You would need to implement your own FileSystemHandler, and then you can
create a filesystem object that will be recognized by pyarrow functions
with `fs = PyFileSystem(my_handler)`.

We don't really have documentation about this (apart from the API docs for
FileSystemHandler), but it might probably be best to look at an example.
And we have an actual use case of this in our own code base to wrap
fsspec-compatible python filesystems that can be used as example: see
https://github.com/apache/arrow/blob/c0bae8daea2ace51c64f6db38cfb3d04c5bed657/python/pyarrow/fs.py#L254-L406

> 2. Is there any example of implementation of cloud-based non-s3 compatible
> filesystem?
>

I am not aware of one in Python (in C++, we now also have a Google Cloud
Storage filesystem, but I suppose that has an extensive API).
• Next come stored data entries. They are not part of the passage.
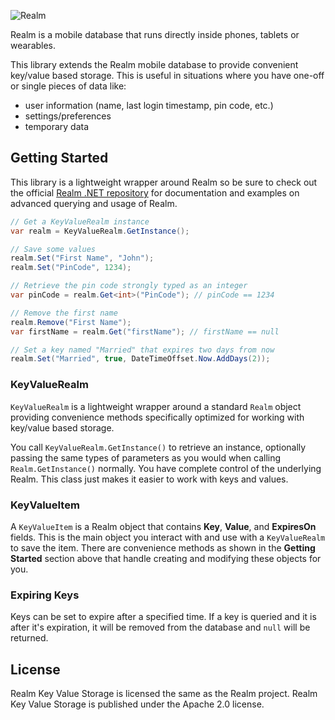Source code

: ![Realm](https://github.com/adamfisher/realm-dotnet-keyvaluestorage/raw/master/realm-logo.png)

Realm is a mobile database that runs directly inside phones, tablets or wearables.

This library extends the Realm mobile database to provide convenient key/value based storage. This is useful in situations where you have one-off or single pieces of data like:

- user information (name, last login timestamp, pin code, etc.)
- settings/preferences
- temporary data

## Getting Started

This library is a lightweight wrapper around Realm so be sure to check out the official [Realm .NET repository](https://github.com/realm/realm-dotnet) for documentation and examples on advanced querying and usage of Realm.

```csharp
// Get a KeyValueRealm instance
var realm = KeyValueRealm.GetInstance();

// Save some values
realm.Set("First Name", "John");
realm.Set("PinCode", 1234);

// Retrieve the pin code strongly typed as an integer
var pinCode = realm.Get<int>("PinCode"); // pinCode == 1234

// Remove the first name
realm.Remove("First Name");
var firstName = realm.Get("firstName"); // firstName == null

// Set a key named "Married" that expires two days from now
realm.Set("Married", true, DateTimeOffset.Now.AddDays(2));
```

### KeyValueRealm

`KeyValueRealm` is a lightweight wrapper around a standard `Realm` object providing convenience methods specifically optimized for working with key/value based storage.

You call `KeyValueRealm.GetInstance()` to retrieve an instance, optionally passing the same types of parameters as you would when calling `Realm.GetInstance()` normally. You have complete control of the underlying Realm. This class just makes it easier to work with keys and values.

### KeyValueItem

A `KeyValueItem` is a Realm object that contains **Key**, **Value**, and **ExpiresOn** fields. This is the main object you interact with and use with a `KeyValueRealm` to save the item. There are convenience methods as shown in the **Getting Started** section above that handle creating and modifying these objects for you.

### Expiring Keys

Keys can be set to expire after a specified time. If a key is queried and it is after it's expiration, it will be removed from the database and `null` will be returned.

## License

Realm Key Value Storage is licensed the same as the Realm project. Realm Key Value Storage is published under the Apache 2.0 license.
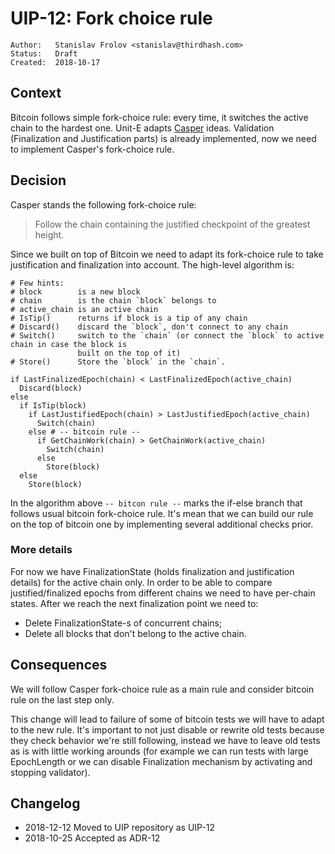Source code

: # UIP-12: Fork choice rule

```
Author:   Stanislav Frolov <stanislav@thirdhash.com>
Status:   Draft
Created:  2018-10-17
```

## Context

Bitcoin follows simple fork-choice rule: every time, it switches the active chain to the hardest one. Unit-E
adapts [Casper](https://arxiv.org/pdf/1710.09437.pdf) ideas. Validation (Finalization and Justification parts)
is already implemented, now we need to implement Casper's fork-choice rule.

## Decision

Casper stands the following fork-choice rule:

> Follow the chain containing the justified checkpoint of the greatest height.

Since we built on top of Bitcoin we need to adapt its fork-choice rule to take justification and finalization
into account. The high-level algorithm is:

```
# Few hints:
# block        is a new block
# chain        is the chain `block` belongs to
# active_chain is an active chain
# IsTip()      returns if block is a tip of any chain
# Discard()    discard the `block`, don't connect to any chain
# Switch()     switch to the `chain` (or connect the `block` to active chain in case the block is
               built on the top of it)
# Store()      Store the `block` in the `chain`.

if LastFinalizedEpoch(chain) < LastFinalizedEpoch(active_chain)
  Discard(block)
else
  if IsTip(block)
    if LastJustifiedEpoch(chain) > LastJustifiedEpoch(active_chain)
      Switch(chain)
    else # -- bitcoin rule --
      if GetChainWork(chain) > GetChainWork(active_chain)
        Switch(chain)
      else
        Store(block)
  else
    Store(block)
```

In the algorithm above `-- bitcon rule --` marks the if-else branch that follows usual bitcoin fork-choice
rule. It's mean that we can build our rule on the top of bitcoin one by implementing several additional checks
prior.

### More details

For now we have FinalizationState (holds finalization and justification details) for the active chain only.
In order to be able to compare justified/finalized epochs from different chains we need to have per-chain
states. After we reach the next finalization point we need to:

* Delete FinalizationState-s of concurrent chains;
* Delete all blocks that don't belong to the active chain.

## Consequences

We will follow Casper fork-choice rule as a main rule and consider bitcoin rule on the last step only.

This change will lead to failure of some of bitcoin tests we will have to adapt to the new rule. It's
important to not just disable or rewrite old tests because they check behavior we're still following, instead
we have to leave old tests as is with little working arounds (for example we can run tests with large EpochLength
or we can disable Finalization mechanism by activating and stopping validator).

## Changelog

* 2018-12-12 Moved to UIP repository as UIP-12
* 2018-10-25 Accepted as ADR-12

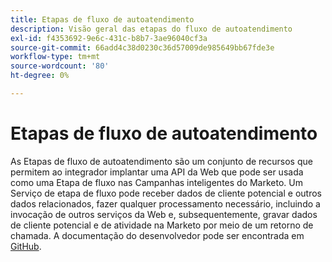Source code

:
 ```yaml
---
title: Etapas de fluxo de autoatendimento
description: Visão geral das etapas do fluxo de autoatendimento
exl-id: f4353692-9e6c-431c-b8b7-3ae96040cf3a
source-git-commit: 66add4c38d0230c36d57009de985649bb67fde3e
workflow-type: tm+mt
source-wordcount: '80'
ht-degree: 0%

---
```


# Etapas de fluxo de autoatendimento

As Etapas de fluxo de autoatendimento são um conjunto de recursos que permitem ao integrador implantar uma API da Web que pode ser usada como uma Etapa de fluxo nas Campanhas inteligentes do Marketo. Um Serviço de etapa de fluxo pode receber dados de cliente potencial e outros dados relacionados, fazer qualquer processamento necessário, incluindo a invocação de outros serviços da Web e, subsequentemente, gravar dados de cliente potencial e de atividade na Marketo por meio de um retorno de chamada. A documentação do desenvolvedor pode ser encontrada em [GitHub](https://github.com/adobe/Marketo-SSFS-Service-Provider-Interface).
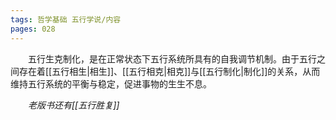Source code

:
 ```yaml
---
tags: 哲学基础 五行学说/内容
pages: 028
---
```

&emsp;&emsp;五行生克制化，是在正常状态下五行系统所具有的自我调节机制。由于五行之间存在着[[五行相生|相生]]、[[五行相克|相克]]与[[五行制化|制化]]的关系，从而维持五行系统的平衡与稳定，促进事物的生生不息。

&emsp;&emsp;*老版书还有[[五行胜复]]*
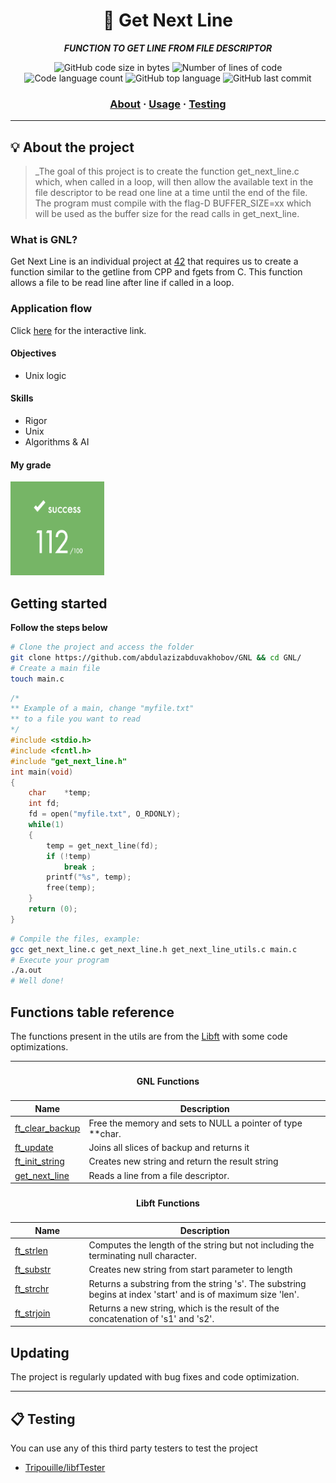 <h1 align="center">
	🧰 Get Next Line
</h1>

<p align="center">
	<b><i>FUNCTION TO GET LINE FROM FILE DESCRIPTOR</i></b><br>
</p>

<p align="center">
	<img alt="GitHub code size in bytes" src="https://img.shields.io/github/languages/code-size/aabduvak/GNL?color=lightblue" />
	<img alt="Number of lines of code" src="https://img.shields.io/tokei/lines/github/aabduvak/GNL?color=critical" />
	<img alt="Code language count" src="https://img.shields.io/github/languages/count/aabduvak/GNL?color=yellow" />
	<img alt="GitHub top language" src="https://img.shields.io/github/languages/top/aabduvak/GNL?color=blue" />
	<img alt="GitHub last commit" src="https://img.shields.io/github/last-commit/aabduvak/GNL?color=green" />
</p>

<h3 align="center">
	<a href="#-about-the-project">About</a>
	<span> · </span>
	<a href="#getting-started">Usage</a>
	<span> · </span>
	<a href="#-testing">Testing</a>
</h3>

---

## 💡 About the project

> _The goal of this project is to create the function get_next_line.c which, when called in a loop, will then allow the available text in the file descriptor to be read one line at a time until the end of the file. The program must compile with the flag-D BUFFER_SIZE=xx which will be used as the buffer size for the read calls in get_next_line.

### What is GNL?
Get Next Line is an individual project at [42](https://www.42istanbul.com.tr/) that requires us to create a function similar to the getline from CPP and fgets from C. This function allows a file to be read line after line if called in a loop.

### Application flow
Click [here](https://excalidraw.com/#json=kbWSFRGd3J4Zdg45Q_nHs,Eyv_Lr8kBJ2EkW0xhXCnPw) for the interactive link.

#### Objectives
- Unix logic

#### Skills
- Rigor
- Unix
- Algorithms & AI

#### My grade
<img src="./images/grade.png" width="150" height="150"/>

## Getting started
**Follow the steps below**
```bash
# Clone the project and access the folder
git clone https://github.com/abdulazizabduvakhobov/GNL && cd GNL/
# Create a main file
touch main.c
```

```c
/*
** Example of a main, change "myfile.txt"
** to a file you want to read
*/
#include <stdio.h>
#include <fcntl.h>
#include "get_next_line.h"
int main(void)
{
	char	*temp;
	int	fd;
	fd = open("myfile.txt", O_RDONLY);
	while(1)
	{
		temp = get_next_line(fd);
		if (!temp)
			break ;
		printf("%s", temp);
		free(temp);
	}
	return (0);
}
```

```bash
# Compile the files, example:
gcc get_next_line.c get_next_line.h get_next_line_utils.c main.c
# Execute your program
./a.out
# Well done!
```

## Functions table reference
The functions present in the utils are from the [Libft](https://github.com/abdulazizabduvakhobov/Libft) with some code optimizations.

<table>
    <thead>
        <tr>
            <th colspan=3><h4>GNL Functions</h4></th>
        </tr>
        <tr>
            <th>Name</th>
            <th>Description</th>
        </tr>
    </thead>
    <tbody>
        <tr>
            <td><a href=get_next_line.c>ft_clear_backup</a></td>
            <td>Free the memory and sets to NULL a pointer of type **char.</td>
        </tr>
        <tr>
        <tr>
            <td><a href=get_next_line.c>ft_update</a></td>
            <td>Joins all slices of backup and returns it</td>
        </tr>
        </tr>
            <td><a href=get_next_line.c>ft_init_string</a></td>
            <td>Creates new string and return the result string</td>
        </tr>
        <tr>
            <td><a href=get_next_line.c>get_next_line</a></td>
            <td>Reads a line from a file descriptor.</td>
    </tbody>
    <thead>
        <tr>
            <th colspan=3><h4>Libft Functions</h4></th>
        </tr>
        <tr>
            <th>Name</th>
            <th>Description</th>
        </tr>
    </thead>
    <tbody>
        <tr>
            <td><a href=get_next_line_utils.c>ft_strlen</a></td>
            <td>Computes the length of the string but not including the terminating null character.</td>
        </tr>
        <tr>
            <td><a href=get_next_line_utils.c>ft_substr</a></td>
            <td>Creates new string from start parameter to length</td>
        </tr>
        <tr>
            <td><a href=get_next_line_utils.c>ft_strchr</a></td>
            <td>Returns a substring from the string 's'. The substring begins at index 'start' and is of maximum size 'len'.</td>
        </tr>
        <tr>
            <td><a href=get_next_line_utils.c>ft_strjoin</a></td>
            <td>Returns a new string, which is the result of the concatenation of 's1' and 's2'.</td>
        </tr>
    </tbody>
</table>

## Updating

The project is regularly updated with bug fixes and code optimization.

---

## 📋 Testing

You can use any of this third party testers to test the project

* [Tripouille/libfTester](https://github.com/Tripouille/gnlTester)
The Python
fsspec package (which can be used in pyarrow through the above mentioned
handler) implements some filesystems for "cloud" storage (eg for http,
ftp), but I am not familiar with the implementation details.

> 3. Given our limited API sets, what would you recommend?
>
> Initially, I was thinking to download the entire parquet file/directory to
> a local file system and provide a handle but was curious if there would be
> an any better way to handle this.
>
> Thank you in advance!
> Jae
>